Yard 56, on Eastern Avenue across from the Johns Hopkins Bayview campus, might look like a suburban-style shopping center with a supermarket and big parking lot. But it’s also a case study in intelligent, determined deal-making that makes use of tax policy intended to bring investment to places that need a lift.
And Yard 56 proves that urban dead zones can be brought to life. Just a few years ago, it was an ugly, abandoned industrial site known for sporadic fires. Where most saw a 20-acre eyesore, if they saw it at all, Bramble and his partners saw potential.
Let me roll out a quick biography so there’s room ahead to tell you how Yard 56 came to be.
David Bramble grew up in West Baltimore, the son of the Rev. Peter Bramble, rector of St. Katherine of Alexandria Episcopal Church, and Joy Bramble, publisher of the The Baltimore Times. David Bramble received diplomas from City College and Princeton, then a law degree from the University of Pennsylvania. He worked as a real estate attorney before establishing (with his partner, Peter Pinkard) a Baltimore-based firm, MCB Real Estate. They’ve invested in properties up and down the East Coast. The author of a recent report on development in the city called Bramble “one of the most sophisticated developers along the Interstate 95 corridor.” Asked why, Michael Snidal, former director of neighborhood development for the Baltimore Development Corp., said: “I can’t think of many other developers as good as Dave Bramble at convincing investors and raising money, and cobbling together multiple sources in secondary markets and for difficult development sites. He sees projects to completion. And he is damn convincing at a community meeting.”
Ben Seigel, Baltimore’s Opportunity Zone coordinator, calls Bramble “one of the more enlightened and open-minded developers of large-scale projects out there.”
Bramble, 44, lives where he grew up; he bought his parents’ rowhouse in Madison Park. His company’s portfolio includes shopping centers and industrial buildings from Georgia to Rhode Island. The Can Company is one of its Baltimore properties, with the redevelopment of Northwood Plaza Shopping Center (now called Northwood Commons) underway and Madison Park North, along North Avenue, scheduled to be MCB’s next big redevelopment project in Baltimore. (The company also wants to turn the old News American site, at 300 E. Pratt St., into a 40-story, mixed-use tower overlooking the Inner Harbor, a big plan stalled by the pandemic.)

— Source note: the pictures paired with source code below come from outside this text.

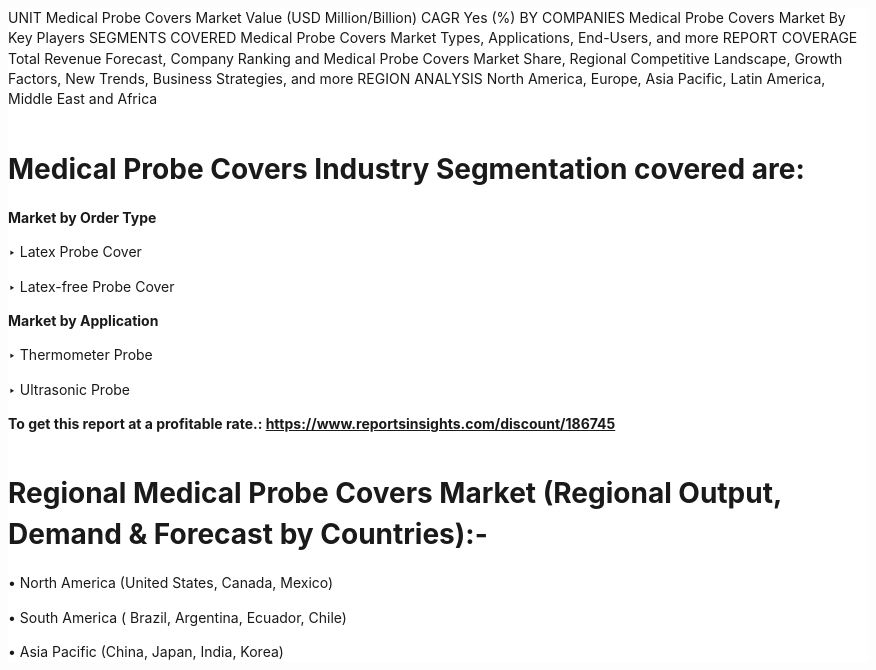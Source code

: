 <tr>
<td>UNIT</td>
<td>Medical Probe Covers Market Value (USD Million/Billion)</td>
<tr>
<td>CAGR</td>
<td>Yes (%)</td>
</tr>
</tr>
<tr>
<td>BY COMPANIES</td>
<td>Medical Probe Covers Market By Key Players</td>
</tr>
<tr>
<td>SEGMENTS COVERED</td>
<td>Medical Probe Covers Market Types, Applications, End-Users, and more</td>
</tr>
<tr>
<td>REPORT COVERAGE</td>
<td>Total Revenue Forecast, Company Ranking and Medical Probe Covers Market Share, Regional Competitive Landscape, Growth Factors, New Trends, Business Strategies, and more</td>
</tr>
<tr>
<td>REGION ANALYSIS</td>
<td>North America, Europe, Asia Pacific, Latin America, Middle East and Africa</td>
</tr>
</table>

# <strong>Medical Probe Covers Industry Segmentation covered are:</strong>

<strong>Market by Order Type</strong>

‣ Latex Probe Cover

‣ Latex-free Probe Cover

<strong>Market by Application</strong>

‣ Thermometer Probe

‣ Ultrasonic Probe

<strong>To get this report at a profitable rate.: <a href=https://www.reportsinsights.com/discount/186745>https://www.reportsinsights.com/discount/186745</a></strong>

# <strong>Regional Medical Probe Covers Market (Regional Output, Demand &amp; Forecast by Countries):-</strong>

• North America (United States, Canada, Mexico)

• South America ( Brazil, Argentina, Ecuador, Chile)

• Asia Pacific (China, Japan, India, Korea)
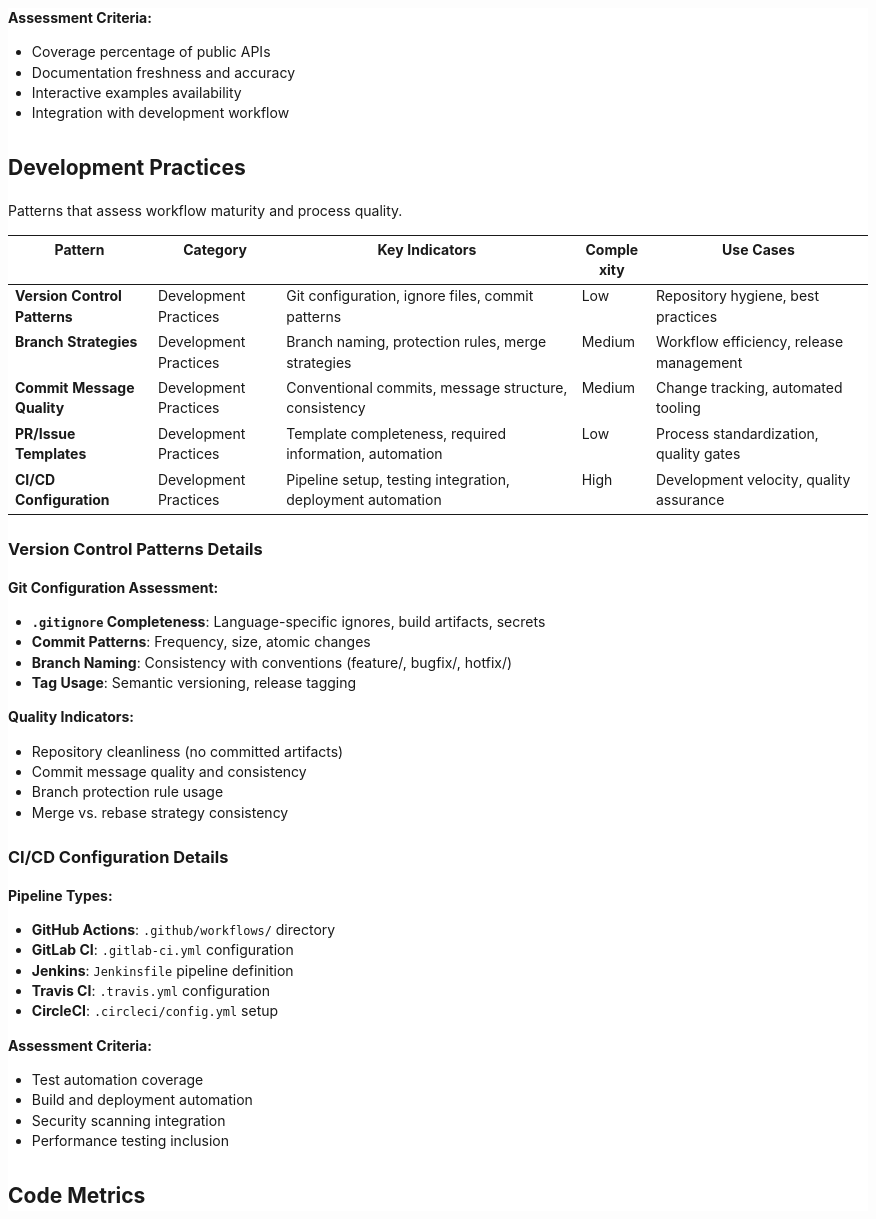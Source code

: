 **Assessment Criteria:**
- Coverage percentage of public APIs
- Documentation freshness and accuracy
- Interactive examples availability
- Integration with development workflow

## Development Practices

Patterns that assess workflow maturity and process quality.

| Pattern | Category | Key Indicators | Complexity | Use Cases |
|---------|----------|----------------|------------|-----------|
| **Version Control Patterns** | Development Practices | Git configuration, ignore files, commit patterns | Low | Repository hygiene, best practices |
| **Branch Strategies** | Development Practices | Branch naming, protection rules, merge strategies | Medium | Workflow efficiency, release management |
| **Commit Message Quality** | Development Practices | Conventional commits, message structure, consistency | Medium | Change tracking, automated tooling |
| **PR/Issue Templates** | Development Practices | Template completeness, required information, automation | Low | Process standardization, quality gates |
| **CI/CD Configuration** | Development Practices | Pipeline setup, testing integration, deployment automation | High | Development velocity, quality assurance |

### Version Control Patterns Details

**Git Configuration Assessment:**
- **`.gitignore` Completeness**: Language-specific ignores, build artifacts, secrets
- **Commit Patterns**: Frequency, size, atomic changes
- **Branch Naming**: Consistency with conventions (feature/, bugfix/, hotfix/)
- **Tag Usage**: Semantic versioning, release tagging

**Quality Indicators:**
- Repository cleanliness (no committed artifacts)
- Commit message quality and consistency
- Branch protection rule usage
- Merge vs. rebase strategy consistency

### CI/CD Configuration Details

**Pipeline Types:**
- **GitHub Actions**: `.github/workflows/` directory
- **GitLab CI**: `.gitlab-ci.yml` configuration
- **Jenkins**: `Jenkinsfile` pipeline definition
- **Travis CI**: `.travis.yml` configuration
- **CircleCI**: `.circleci/config.yml` setup

**Assessment Criteria:**
- Test automation coverage
- Build and deployment automation
- Security scanning integration
- Performance testing inclusion

## Code Metrics
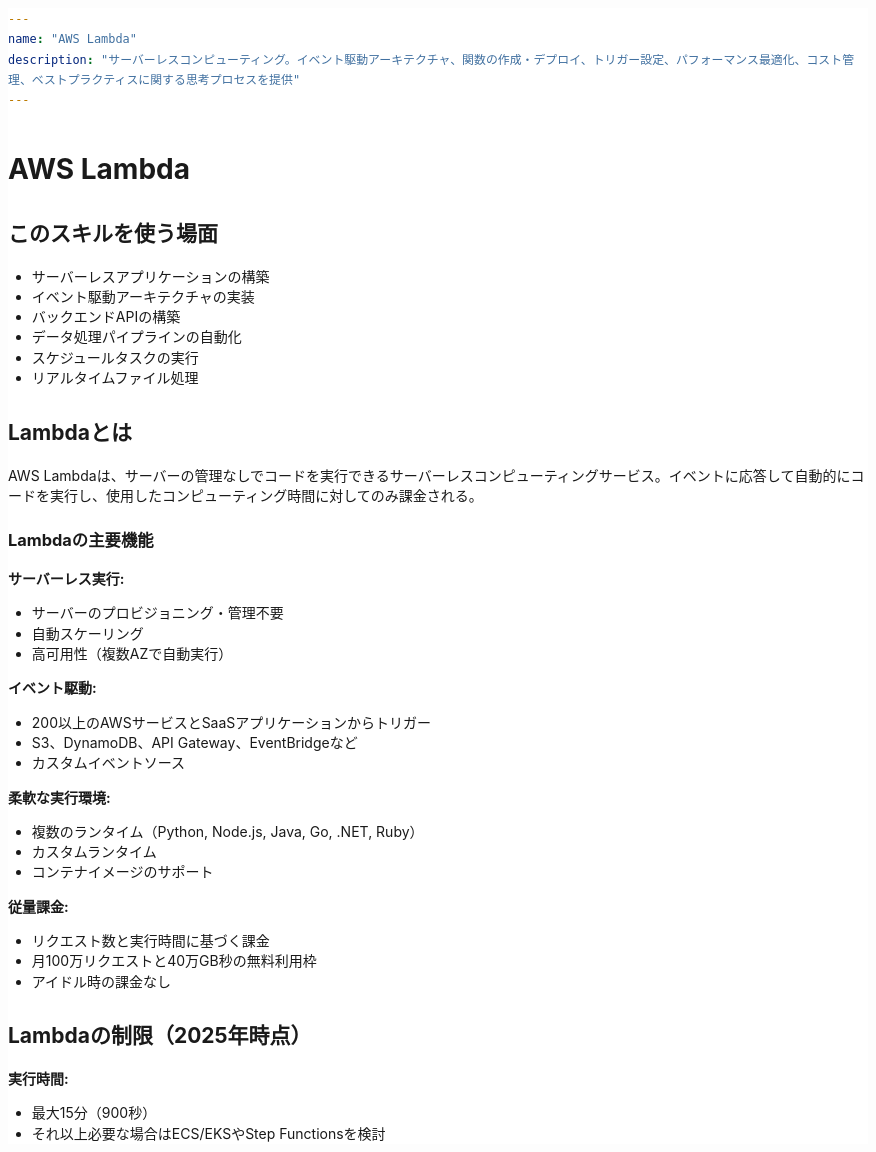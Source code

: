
 ```yaml
---
name: "AWS Lambda"
description: "サーバーレスコンピューティング。イベント駆動アーキテクチャ、関数の作成・デプロイ、トリガー設定、パフォーマンス最適化、コスト管理、ベストプラクティスに関する思考プロセスを提供"
---
```


# AWS Lambda

## このスキルを使う場面

- サーバーレスアプリケーションの構築
- イベント駆動アーキテクチャの実装
- バックエンドAPIの構築
- データ処理パイプラインの自動化
- スケジュールタスクの実行
- リアルタイムファイル処理

## Lambdaとは

AWS Lambdaは、サーバーの管理なしでコードを実行できるサーバーレスコンピューティングサービス。イベントに応答して自動的にコードを実行し、使用したコンピューティング時間に対してのみ課金される。

### Lambdaの主要機能

**サーバーレス実行:**

- サーバーのプロビジョニング・管理不要
- 自動スケーリング
- 高可用性（複数AZで自動実行）

**イベント駆動:**

- 200以上のAWSサービスとSaaSアプリケーションからトリガー
- S3、DynamoDB、API Gateway、EventBridgeなど
- カスタムイベントソース

**柔軟な実行環境:**

- 複数のランタイム（Python, Node.js, Java, Go, .NET, Ruby）
- カスタムランタイム
- コンテナイメージのサポート

**従量課金:**

- リクエスト数と実行時間に基づく課金
- 月100万リクエストと40万GB秒の無料利用枠
- アイドル時の課金なし

## Lambdaの制限（2025年時点）

**実行時間:**
- 最大15分（900秒）
- それ以上必要な場合はECS/EKSやStep Functionsを検討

The occasion for this column is the grand opening, in Yard 56, of Streets Market, a new grocery store for Greektown and Bayview. The $77 million first phase of Bramble’s project also has produced a coffee shop, restaurants, a fitness center, a juice bar, a nail salon, an optometrist and a branch of Fulton Bank, the institution that handled the financing of the Yard. The second phase will include apartments and a medical office building, representing another $80 to $100 million investment.
“Real estate deals take a really long time,” Bramble says, and that’s particularly true of reclamation projects like Yard 56.
When the Porcelain Enamel Manufacturing Company (PEMCO) closed in 2006 after nearly 100 years in Baltimore, the contaminated site was designated a brownfield. Bramble’s company acquired the place in 2014, knowing that tax credits would help with environmental cleanup.
Because of the project’s location and its nature — replacing urban industrial blight with neighborhood retail and amenities, creating jobs — it called for Bramble’s deep knowledge of tax policy, something that can damage the average person’s brain.
His company won New Market Tax Credits under a federal program that rewards investment benefiting low-income communities. Yard 56 also secured property tax credits as part of an Enterprise Zone. Most importantly, MCB gained a major equity partner, Prudential Financial, because the state had declared the area an Opportunity Zone. That’s a relatively new federal policy providing significant tax advantages to investors willing to back projects in underserved areas.
While the first round of OZ has been criticized as yet another tax scam for the wealthy, encouraging investment in stable and even upscale neighborhoods, Bramble and others in the field believe it has potential to make a difference in neglected parts of Baltimore and other cities historically redlined by banks and ignored by investors.
“In the next phase of Opportunity Zones we should start to see more deals like [Yard 56],” he says. “Now you have companies that never would have looked at, say, 21217, where I live, or other ZIP codes, who are now saying, ‘I should look in this neighborhood because if I can find a deal and make it work, I can potentially bring in Opportunity Zone capital.’ It’s making people look.”
His next big project, Madison Park North, sits in an Opportunity Zone on 8 acres between Bolton Hill and Reservoir Hill. It’s expected to include town houses, apartments, green space, shops and maybe a grocery store. It’s just a few blocks from where Bramble grew up and where he lives. “It’s the biggest private investment there in my lifetime,” says the man who’s making it happen.